ALTHOUGH not sure of the extent yet, Brisbane coach Chris Fagan says the knee injury suffered by first-year star Will Ashcroft has dampened his mood following the Lions' win over Geelong on Saturday night.

Ashcroft hobbled from the Gabba midway through the fourth quarter of the 11-point win holding his right knee and did not return.

Speaking after the match, Fagan was flat, but tried to remain optimistic about the 19-year-old's chances when he gets scanned on Monday.

LIONS v CATS Full match coverage and stats

"We'll all hope for the best," Fagan said.


"You've got to live in hope that it's something a little bit less than an ACL. We'll just see.

"It's dampened my mood.

"I don't like to see that for any player at any club, any time."

Fagan said Ashcroft, who was still hobbling around following the match, was "a little uncertain" as well.

Ashcroft has been fantastic for Brisbane in his first season after being taken at No.2 in last year's national draft, playing all 18 games and being an integral part of its midfield.


The injury soured an otherwise strong performance by the Lions, who led by as much as 37 points before having to hold on in the final 10 minutes from the fast-finishing Cats.
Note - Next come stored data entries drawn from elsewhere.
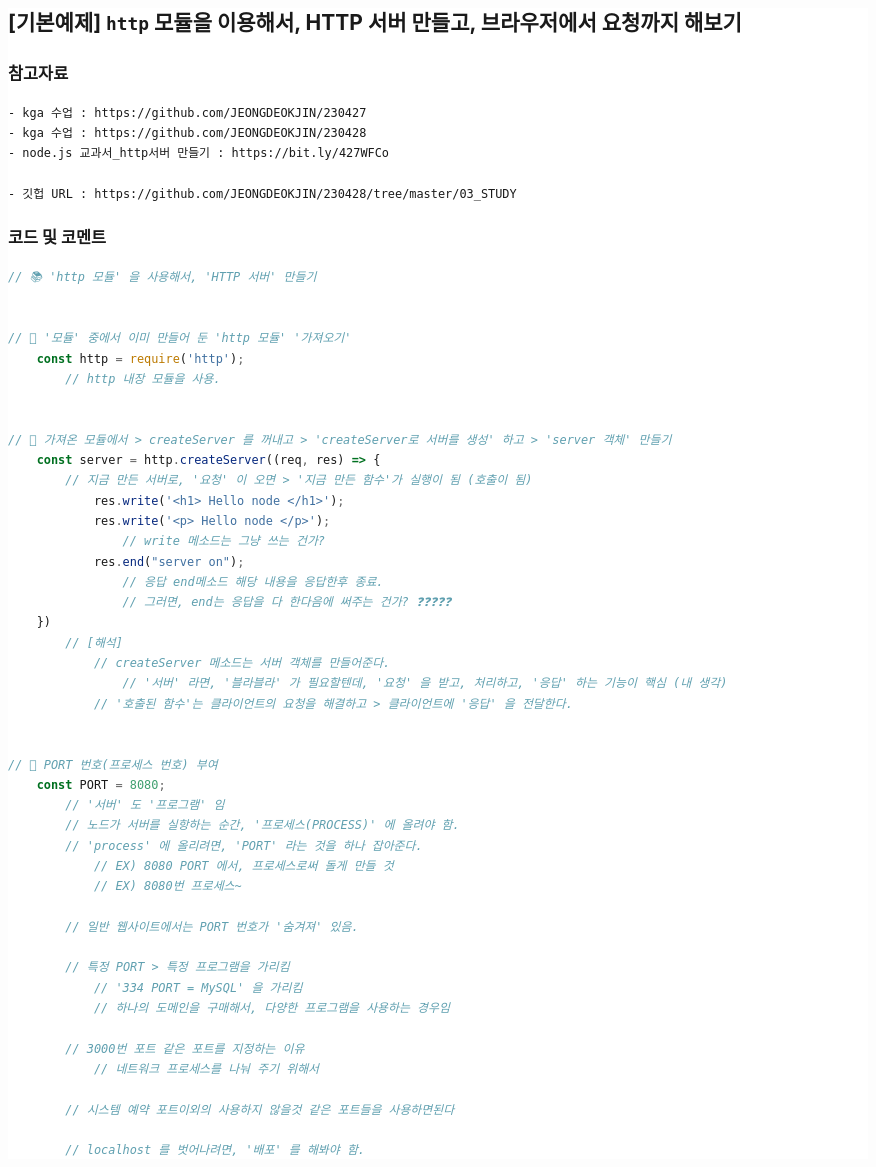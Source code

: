 


## [기본예제]  `http` 모듈을 이용해서, HTTP 서버 만들고, 브라우저에서 요청까지 해보기 

### 참고자료 

```
- kga 수업 : https://github.com/JEONGDEOKJIN/230427
- kga 수업 : https://github.com/JEONGDEOKJIN/230428
- node.js 교과서_http서버 만들기 : https://bit.ly/427WFCo

- 깃헙 URL : https://github.com/JEONGDEOKJIN/230428/tree/master/03_STUDY
```



### 코드 및 코멘트 
``` js
// 📚 'http 모듈' 을 사용해서, 'HTTP 서버' 만들기 


// 🔷 '모듈' 중에서 이미 만들어 둔 'http 모듈' '가져오기'
    const http = require('http');
        // http 내장 모듈을 사용. 


// 🔷 가져온 모듈에서 > createServer 를 꺼내고 > 'createServer로 서버를 생성' 하고 > 'server 객체' 만들기 
    const server = http.createServer((req, res) => {
        // 지금 만든 서버로, '요청' 이 오면 > '지금 만든 함수'가 실행이 됨 (호출이 됨)
            res.write('<h1> Hello node </h1>');
            res.write('<p> Hello node </p>');
                // write 메소드는 그냥 쓰는 건가? 
            res.end("server on");   
                // 응답 end메소드 해당 내용을 응답한후 종료.
                // 그러면, end는 응답을 다 한다음에 써주는 건가? ❓❓❓❓❓ 
    })
        // [해석]
            // createServer 메소드는 서버 객체를 만들어준다. 
                // '서버' 라면, '블라블라' 가 필요할텐데, '요청' 을 받고, 처리하고, '응답' 하는 기능이 핵심 (내 생각)
            // '호출된 함수'는 클라이언트의 요청을 해결하고 > 클라이언트에 '응답' 을 전달한다.


// 🔷 PORT 번호(프로세스 번호) 부여
    const PORT = 8080;
        // '서버' 도 '프로그램' 임 
        // 노드가 서버를 실항하는 순간, '프로세스(PROCESS)' 에 올려야 함. 
        // 'process' 에 올리려면, 'PORT' 라는 것을 하나 잡아준다.
            // EX) 8080 PORT 에서, 프로세스로써 돌게 만들 것
            // EX) 8080번 프로세스~ 

        // 일반 웹사이트에서는 PORT 번호가 '숨겨져' 있음. 
        
        // 특정 PORT > 특정 프로그램을 가리킴
            // '334 PORT = MySQL' 을 가리킴  
            // 하나의 도메인을 구매해서, 다양한 프로그램을 사용하는 경우임

        // 3000번 포트 같은 포트를 지정하는 이유 
            // 네트워크 프로세스를 나눠 주기 위해서

        // 시스템 예약 포트이외의 사용하지 않을것 같은 포트들을 사용하면된다

        // localhost 를 벗어나려면, '배포' 를 해봐야 함. 


```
Fagan said although it wasn't ideal giving up the big lead, in some ways it was "fortuitous" to be able to train their end-of-game play after crumbling against Melbourne in the dying stages last week.

"I think we handled that last five or six minutes pretty well," he said.

"Psychologically it would have been pretty hard because those boys were aware of what happened last week.


"We never dodged away from what happened in the last part of that game.

"We reviewed it hard during the week and you could see they did the things we talked about much much better.

"You'd prefer to not have the opposition come at you like that, but in another way it's fortuitous that we got the opportunity to practise it.

"It wasn't perfect, but it was better."


Geelong coach Chris Scott said he didn't have to look far to see where things went wrong.

The Cats were hammered 49-22 in the clearances and 140-105 in contested possessions, which gave the home team a mountain of territorial advantage in the first half.

Scott praised his team's defensive group, saying they could have been "obliterated" with that much ball coming in.


"Our sense ... was that we got a lot wrong, didn't play particularly well, but hung in enough to give ourselves a chance to steal it," Scott said.

"It's such a nice feeling being the coach, knowing they won't give up. They were going to hang in and if there was a little opening they'd be there to jump through it."

Although their top-four chances are now slipping away, Scott said he was still confident Geelong's best football was as good as any in the competition.